**Exercise aim:** Exactly as written, set down the lines from the top of the entries through the line bearing "## 🧠 What is PhishGuard?", with every picture left out.

━━ Recorded data

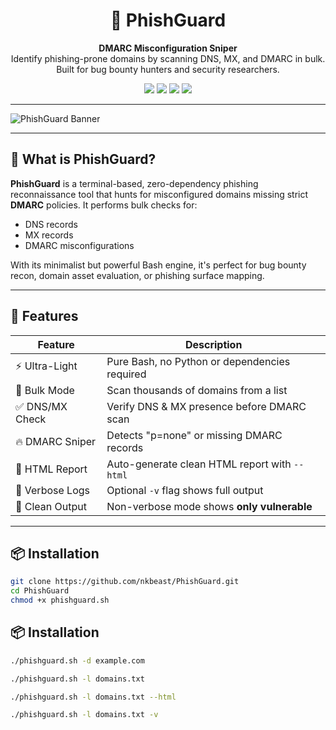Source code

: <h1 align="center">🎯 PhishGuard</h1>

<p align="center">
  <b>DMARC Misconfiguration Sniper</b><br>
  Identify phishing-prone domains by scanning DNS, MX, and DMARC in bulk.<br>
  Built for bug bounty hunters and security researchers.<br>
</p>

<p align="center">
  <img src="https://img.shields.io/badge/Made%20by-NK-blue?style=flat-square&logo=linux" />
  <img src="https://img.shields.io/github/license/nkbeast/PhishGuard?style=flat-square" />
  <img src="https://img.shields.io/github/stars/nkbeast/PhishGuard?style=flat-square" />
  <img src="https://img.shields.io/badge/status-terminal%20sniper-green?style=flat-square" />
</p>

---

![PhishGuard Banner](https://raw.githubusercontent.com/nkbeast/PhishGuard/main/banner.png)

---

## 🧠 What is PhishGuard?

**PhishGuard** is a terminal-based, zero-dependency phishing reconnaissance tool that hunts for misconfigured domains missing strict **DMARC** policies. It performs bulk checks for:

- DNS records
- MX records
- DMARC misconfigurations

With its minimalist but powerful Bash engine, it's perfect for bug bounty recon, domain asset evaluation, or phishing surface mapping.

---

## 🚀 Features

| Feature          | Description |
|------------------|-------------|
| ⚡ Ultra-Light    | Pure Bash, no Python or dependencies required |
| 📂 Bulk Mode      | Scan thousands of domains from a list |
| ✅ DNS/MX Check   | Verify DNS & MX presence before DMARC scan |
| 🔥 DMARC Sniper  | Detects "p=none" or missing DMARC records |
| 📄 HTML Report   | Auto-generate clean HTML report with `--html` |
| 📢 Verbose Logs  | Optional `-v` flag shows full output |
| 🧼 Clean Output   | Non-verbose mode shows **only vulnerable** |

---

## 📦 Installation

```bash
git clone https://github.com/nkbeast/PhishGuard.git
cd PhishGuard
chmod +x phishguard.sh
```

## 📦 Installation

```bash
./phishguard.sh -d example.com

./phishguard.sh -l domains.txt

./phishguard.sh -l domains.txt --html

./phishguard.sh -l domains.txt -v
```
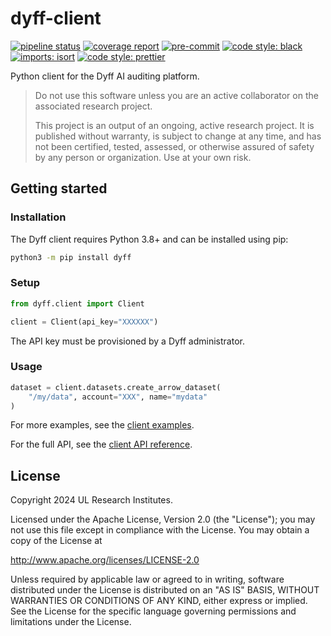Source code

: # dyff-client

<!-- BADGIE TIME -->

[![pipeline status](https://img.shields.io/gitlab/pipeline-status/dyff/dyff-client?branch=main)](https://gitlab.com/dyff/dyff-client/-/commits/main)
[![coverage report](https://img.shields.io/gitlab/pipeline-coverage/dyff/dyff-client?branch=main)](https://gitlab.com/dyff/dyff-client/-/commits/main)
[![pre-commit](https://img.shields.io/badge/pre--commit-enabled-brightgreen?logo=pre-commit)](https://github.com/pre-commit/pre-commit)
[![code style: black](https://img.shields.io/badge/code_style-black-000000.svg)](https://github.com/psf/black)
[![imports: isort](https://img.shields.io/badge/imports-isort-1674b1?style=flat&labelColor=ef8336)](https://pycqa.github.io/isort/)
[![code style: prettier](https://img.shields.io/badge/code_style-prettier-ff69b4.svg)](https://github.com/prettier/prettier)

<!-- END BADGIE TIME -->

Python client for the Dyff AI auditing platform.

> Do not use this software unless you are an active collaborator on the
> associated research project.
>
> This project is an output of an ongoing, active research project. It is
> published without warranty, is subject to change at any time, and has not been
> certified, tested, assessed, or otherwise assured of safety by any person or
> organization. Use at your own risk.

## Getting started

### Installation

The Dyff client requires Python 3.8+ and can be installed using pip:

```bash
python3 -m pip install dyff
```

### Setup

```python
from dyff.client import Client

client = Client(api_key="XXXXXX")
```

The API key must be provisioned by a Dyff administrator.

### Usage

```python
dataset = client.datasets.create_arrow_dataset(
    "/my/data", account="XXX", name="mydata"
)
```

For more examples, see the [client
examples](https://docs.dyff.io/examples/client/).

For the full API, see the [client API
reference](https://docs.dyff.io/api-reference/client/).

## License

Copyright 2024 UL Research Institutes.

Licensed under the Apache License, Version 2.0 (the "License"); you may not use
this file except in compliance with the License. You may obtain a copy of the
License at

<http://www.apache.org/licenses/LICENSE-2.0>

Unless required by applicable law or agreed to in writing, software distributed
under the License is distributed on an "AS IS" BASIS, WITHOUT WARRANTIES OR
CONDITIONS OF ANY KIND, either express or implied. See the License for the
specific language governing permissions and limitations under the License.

━━━━

**Task solution:**
Source code

: <h1 align="center">🎯 PhishGuard</h1>

<p align="center">
  <b>DMARC Misconfiguration Sniper</b><br>
  Identify phishing-prone domains by scanning DNS, MX, and DMARC in bulk.<br>
  Built for bug bounty hunters and security researchers.<br>
</p>

<p align="center">
  <img src="https://img.shields.io/badge/Made%20by-NK-blue?style=flat-square&logo=linux" />
  <img src="https://img.shields.io/github/license/nkbeast/PhishGuard?style=flat-square" />
  <img src="https://img.shields.io/github/stars/nkbeast/PhishGuard?style=flat-square" />
  <img src="https://img.shields.io/badge/status-terminal%20sniper-green?style=flat-square" />
</p>

---

![PhishGuard Banner](https://raw.githubusercontent.com/nkbeast/PhishGuard/main/banner.png)

---

## 🧠 What is PhishGuard?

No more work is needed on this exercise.